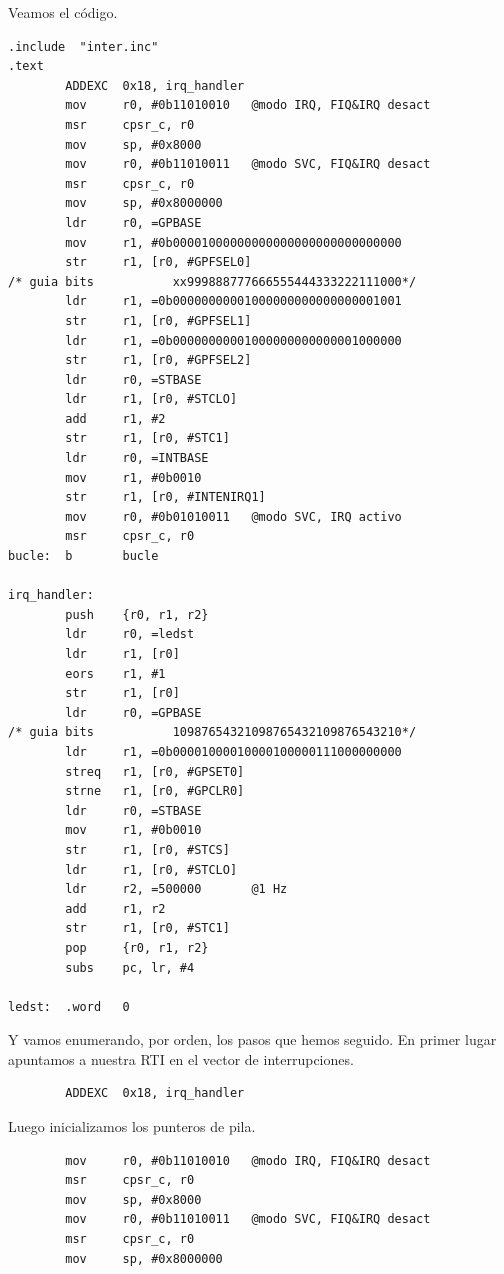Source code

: Veamos el código.

\begin{lstlisting}[caption={inter2.s},label={lst:codigoPract5_2}]
        .include  "inter.inc"
.text
        ADDEXC  0x18, irq_handler
        mov     r0, #0b11010010   @modo IRQ, FIQ&IRQ desact
        msr     cpsr_c, r0
        mov     sp, #0x8000
        mov     r0, #0b11010011   @modo SVC, FIQ&IRQ desact
        msr     cpsr_c, r0
        mov     sp, #0x8000000
        ldr     r0, =GPBASE
        mov     r1, #0b00001000000000000000000000000000
        str     r1, [r0, #GPFSEL0]
/* guia bits           xx999888777666555444333222111000*/
        ldr     r1, =0b00000000001000000000000000001001
        str     r1, [r0, #GPFSEL1]
        ldr     r1, =0b00000000001000000000000001000000
        str     r1, [r0, #GPFSEL2]
        ldr     r0, =STBASE
        ldr     r1, [r0, #STCLO]
        add     r1, #2
        str     r1, [r0, #STC1]
        ldr     r0, =INTBASE
        mov     r1, #0b0010
        str     r1, [r0, #INTENIRQ1]
        mov     r0, #0b01010011   @modo SVC, IRQ activo
        msr     cpsr_c, r0
bucle:  b       bucle

irq_handler:
        push    {r0, r1, r2}
        ldr     r0, =ledst
        ldr     r1, [r0]
        eors    r1, #1
        str     r1, [r0]
        ldr     r0, =GPBASE
/* guia bits           10987654321098765432109876543210*/
        ldr     r1, =0b00001000010000100000111000000000
        streq   r1, [r0, #GPSET0]
        strne   r1, [r0, #GPCLR0]
        ldr     r0, =STBASE
        mov     r1, #0b0010
        str     r1, [r0, #STCS]
        ldr     r1, [r0, #STCLO]
        ldr     r2, =500000       @1 Hz
        add     r1, r2
        str     r1, [r0, #STC1]
        pop     {r0, r1, r2}
        subs    pc, lr, #4

ledst:  .word   0
\end{lstlisting}

Y vamos enumerando, por orden, los pasos que hemos seguido. En primer lugar apuntamos a nuestra
RTI en el vector de interrupciones.

\begin{lstlisting}
        ADDEXC  0x18, irq_handler
\end{lstlisting}

Luego inicializamos los punteros de pila.

\begin{lstlisting}
        mov     r0, #0b11010010   @modo IRQ, FIQ&IRQ desact
        msr     cpsr_c, r0
        mov     sp, #0x8000
        mov     r0, #0b11010011   @modo SVC, FIQ&IRQ desact
        msr     cpsr_c, r0
        mov     sp, #0x8000000
\end{lstlisting}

-- -- --

• [What to do]
Tally the lines in the listing that contain the string "bits", then report that tally alone.

• [Task result]
2